→ **AIM OF THE EXERCISE**
Whenever the string "current" appears in a line below, please copy the line out.

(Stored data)

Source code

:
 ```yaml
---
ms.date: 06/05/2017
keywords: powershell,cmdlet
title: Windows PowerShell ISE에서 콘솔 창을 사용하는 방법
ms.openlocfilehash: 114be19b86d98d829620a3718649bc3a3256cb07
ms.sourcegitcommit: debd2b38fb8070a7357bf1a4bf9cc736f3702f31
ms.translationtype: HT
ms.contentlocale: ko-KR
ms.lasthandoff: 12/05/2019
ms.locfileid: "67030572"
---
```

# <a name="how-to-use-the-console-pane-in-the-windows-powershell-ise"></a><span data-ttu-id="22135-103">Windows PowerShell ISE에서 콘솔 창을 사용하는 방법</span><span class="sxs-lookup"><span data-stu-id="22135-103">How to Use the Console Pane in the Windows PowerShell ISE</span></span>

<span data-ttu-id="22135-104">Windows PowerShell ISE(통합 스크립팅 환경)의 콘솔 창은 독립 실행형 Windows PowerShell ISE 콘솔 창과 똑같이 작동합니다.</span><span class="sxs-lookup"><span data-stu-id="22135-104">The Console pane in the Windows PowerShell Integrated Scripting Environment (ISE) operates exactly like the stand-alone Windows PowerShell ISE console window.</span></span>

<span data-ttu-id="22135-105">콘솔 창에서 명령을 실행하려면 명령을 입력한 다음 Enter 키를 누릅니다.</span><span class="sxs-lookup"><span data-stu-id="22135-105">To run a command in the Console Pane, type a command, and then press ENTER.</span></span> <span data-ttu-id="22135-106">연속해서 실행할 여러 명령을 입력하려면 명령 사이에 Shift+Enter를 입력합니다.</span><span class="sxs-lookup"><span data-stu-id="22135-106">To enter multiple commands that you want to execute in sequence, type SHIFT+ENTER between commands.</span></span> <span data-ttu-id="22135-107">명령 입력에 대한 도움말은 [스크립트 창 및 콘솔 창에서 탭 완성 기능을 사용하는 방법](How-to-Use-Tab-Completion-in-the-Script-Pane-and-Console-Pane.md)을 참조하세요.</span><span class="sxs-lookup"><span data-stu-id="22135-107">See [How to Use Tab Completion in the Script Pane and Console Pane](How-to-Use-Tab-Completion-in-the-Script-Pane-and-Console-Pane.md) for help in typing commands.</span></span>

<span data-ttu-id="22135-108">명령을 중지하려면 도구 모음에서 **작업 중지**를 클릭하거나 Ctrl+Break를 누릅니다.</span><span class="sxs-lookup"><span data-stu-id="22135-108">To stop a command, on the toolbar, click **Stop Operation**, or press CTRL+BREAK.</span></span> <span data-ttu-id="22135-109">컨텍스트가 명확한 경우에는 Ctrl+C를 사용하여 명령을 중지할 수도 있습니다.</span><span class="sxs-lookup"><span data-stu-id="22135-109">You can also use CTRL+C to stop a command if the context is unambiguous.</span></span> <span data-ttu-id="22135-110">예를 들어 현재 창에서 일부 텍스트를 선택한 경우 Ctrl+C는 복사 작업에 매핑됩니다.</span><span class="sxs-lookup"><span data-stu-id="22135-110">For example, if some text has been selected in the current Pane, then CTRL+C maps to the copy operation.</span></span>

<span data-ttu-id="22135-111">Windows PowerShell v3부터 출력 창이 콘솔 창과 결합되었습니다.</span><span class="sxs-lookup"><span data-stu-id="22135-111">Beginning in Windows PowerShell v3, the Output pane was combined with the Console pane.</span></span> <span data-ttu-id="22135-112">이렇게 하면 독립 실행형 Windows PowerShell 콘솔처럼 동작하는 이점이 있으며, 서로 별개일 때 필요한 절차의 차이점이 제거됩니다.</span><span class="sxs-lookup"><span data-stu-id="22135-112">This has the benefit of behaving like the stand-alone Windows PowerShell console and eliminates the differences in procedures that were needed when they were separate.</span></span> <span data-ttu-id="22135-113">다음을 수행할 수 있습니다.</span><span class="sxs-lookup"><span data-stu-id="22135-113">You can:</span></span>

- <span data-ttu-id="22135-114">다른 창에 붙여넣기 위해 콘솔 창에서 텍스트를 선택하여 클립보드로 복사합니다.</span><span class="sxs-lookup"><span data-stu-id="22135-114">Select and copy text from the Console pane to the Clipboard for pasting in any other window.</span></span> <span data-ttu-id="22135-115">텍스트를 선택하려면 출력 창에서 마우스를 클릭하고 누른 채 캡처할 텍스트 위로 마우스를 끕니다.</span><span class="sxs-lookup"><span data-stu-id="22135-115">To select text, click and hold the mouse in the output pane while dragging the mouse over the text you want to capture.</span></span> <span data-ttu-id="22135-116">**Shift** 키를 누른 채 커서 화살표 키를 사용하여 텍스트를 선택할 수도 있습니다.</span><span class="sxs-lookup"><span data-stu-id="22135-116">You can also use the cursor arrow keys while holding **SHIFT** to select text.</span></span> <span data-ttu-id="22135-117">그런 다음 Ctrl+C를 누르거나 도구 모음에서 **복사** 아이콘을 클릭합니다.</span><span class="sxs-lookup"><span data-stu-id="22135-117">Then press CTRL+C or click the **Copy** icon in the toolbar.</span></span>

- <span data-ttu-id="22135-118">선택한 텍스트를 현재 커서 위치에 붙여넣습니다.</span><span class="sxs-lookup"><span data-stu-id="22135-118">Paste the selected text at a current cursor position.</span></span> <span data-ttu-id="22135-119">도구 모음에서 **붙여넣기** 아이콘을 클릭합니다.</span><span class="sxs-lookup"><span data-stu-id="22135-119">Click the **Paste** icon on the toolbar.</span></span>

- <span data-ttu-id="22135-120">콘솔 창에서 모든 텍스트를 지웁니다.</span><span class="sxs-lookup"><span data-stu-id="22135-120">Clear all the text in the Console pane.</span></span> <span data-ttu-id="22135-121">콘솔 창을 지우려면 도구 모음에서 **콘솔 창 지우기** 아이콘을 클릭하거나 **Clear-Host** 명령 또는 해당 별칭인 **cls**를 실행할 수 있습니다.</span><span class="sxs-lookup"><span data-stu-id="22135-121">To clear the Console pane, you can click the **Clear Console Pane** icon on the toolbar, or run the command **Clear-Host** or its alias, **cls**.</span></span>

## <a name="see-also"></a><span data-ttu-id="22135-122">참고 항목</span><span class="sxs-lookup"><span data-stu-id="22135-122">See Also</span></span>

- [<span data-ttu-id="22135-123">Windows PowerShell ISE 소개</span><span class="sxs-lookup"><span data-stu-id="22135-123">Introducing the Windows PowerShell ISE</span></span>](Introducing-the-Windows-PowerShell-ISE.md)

→ **SOLUTION TO THIS EXERCISE**
<span data-ttu-id="22135-108">명령을 중지하려면 도구 모음에서 **작업 중지**를 클릭하거나 Ctrl+Break를 누릅니다.</span><span class="sxs-lookup"><span data-stu-id="22135-108">To stop a command, on the toolbar, click **Stop Operation**, or press CTRL+BREAK.</span></span> <span data-ttu-id="22135-109">컨텍스트가 명확한 경우에는 Ctrl+C를 사용하여 명령을 중지할 수도 있습니다.</span><span class="sxs-lookup"><span data-stu-id="22135-109">You can also use CTRL+C to stop a command if the context is unambiguous.</span></span> <span data-ttu-id="22135-110">예를 들어 현재 창에서 일부 텍스트를 선택한 경우 Ctrl+C는 복사 작업에 매핑됩니다.</span><span class="sxs-lookup"><span data-stu-id="22135-110">For example, if some text has been selected in the current Pane, then CTRL+C maps to the copy operation.</span></span>
- <span data-ttu-id="22135-118">선택한 텍스트를 현재 커서 위치에 붙여넣습니다.</span><span class="sxs-lookup"><span data-stu-id="22135-118">Paste the selected text at a current cursor position.</span></span> <span data-ttu-id="22135-119">도구 모음에서 **붙여넣기** 아이콘을 클릭합니다.</span><span class="sxs-lookup"><span data-stu-id="22135-119">Click the **Paste** icon on the toolbar.</span></span>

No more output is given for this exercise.